Please take the records that follow and repeat exactly the lines starting with the line with "## 使用JavaScript确保元素位置正确的技巧" and going on through the line with "- 不同操作（点击、滑动、切换）".

▽

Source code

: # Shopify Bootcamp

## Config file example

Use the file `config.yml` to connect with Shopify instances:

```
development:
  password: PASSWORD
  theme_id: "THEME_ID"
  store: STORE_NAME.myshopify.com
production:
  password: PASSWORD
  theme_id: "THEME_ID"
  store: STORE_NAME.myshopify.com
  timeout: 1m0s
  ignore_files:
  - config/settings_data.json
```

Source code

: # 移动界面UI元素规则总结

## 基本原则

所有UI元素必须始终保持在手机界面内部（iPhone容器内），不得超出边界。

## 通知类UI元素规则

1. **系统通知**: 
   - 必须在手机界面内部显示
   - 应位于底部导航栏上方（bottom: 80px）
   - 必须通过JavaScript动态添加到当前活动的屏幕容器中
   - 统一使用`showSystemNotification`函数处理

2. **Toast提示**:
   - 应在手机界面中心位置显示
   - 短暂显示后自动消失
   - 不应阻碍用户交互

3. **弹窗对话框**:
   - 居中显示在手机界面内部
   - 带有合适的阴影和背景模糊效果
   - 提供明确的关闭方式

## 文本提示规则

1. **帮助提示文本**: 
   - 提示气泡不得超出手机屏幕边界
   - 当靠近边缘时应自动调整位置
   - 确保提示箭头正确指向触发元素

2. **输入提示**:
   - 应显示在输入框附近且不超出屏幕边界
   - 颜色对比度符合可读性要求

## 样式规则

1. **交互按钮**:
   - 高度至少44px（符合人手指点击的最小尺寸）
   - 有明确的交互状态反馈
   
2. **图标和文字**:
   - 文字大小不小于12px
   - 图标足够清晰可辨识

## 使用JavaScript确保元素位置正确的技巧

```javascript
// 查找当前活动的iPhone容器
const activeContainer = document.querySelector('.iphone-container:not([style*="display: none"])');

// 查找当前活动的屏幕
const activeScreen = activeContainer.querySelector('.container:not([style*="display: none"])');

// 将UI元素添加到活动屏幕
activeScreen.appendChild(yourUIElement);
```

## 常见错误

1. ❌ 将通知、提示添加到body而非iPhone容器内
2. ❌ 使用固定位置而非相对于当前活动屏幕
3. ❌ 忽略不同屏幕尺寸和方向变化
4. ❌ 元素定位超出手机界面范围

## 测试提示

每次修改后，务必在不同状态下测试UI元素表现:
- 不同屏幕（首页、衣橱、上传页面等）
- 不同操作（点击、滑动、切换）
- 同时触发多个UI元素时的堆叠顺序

△

* Written response *
## 使用JavaScript确保元素位置正确的技巧

```javascript
// 查找当前活动的iPhone容器
const activeContainer = document.querySelector('.iphone-container:not([style*="display: none"])');

// 查找当前活动的屏幕
const activeScreen = activeContainer.querySelector('.container:not([style*="display: none"])');

// 将UI元素添加到活动屏幕
activeScreen.appendChild(yourUIElement);
```

## 常见错误

1. ❌ 将通知、提示添加到body而非iPhone容器内
2. ❌ 使用固定位置而非相对于当前活动屏幕
3. ❌ 忽略不同屏幕尺寸和方向变化
4. ❌ 元素定位超出手机界面范围

## 测试提示

每次修改后，务必在不同状态下测试UI元素表现:
- 不同屏幕（首页、衣橱、上传页面等）
- 不同操作（点击、滑动、切换）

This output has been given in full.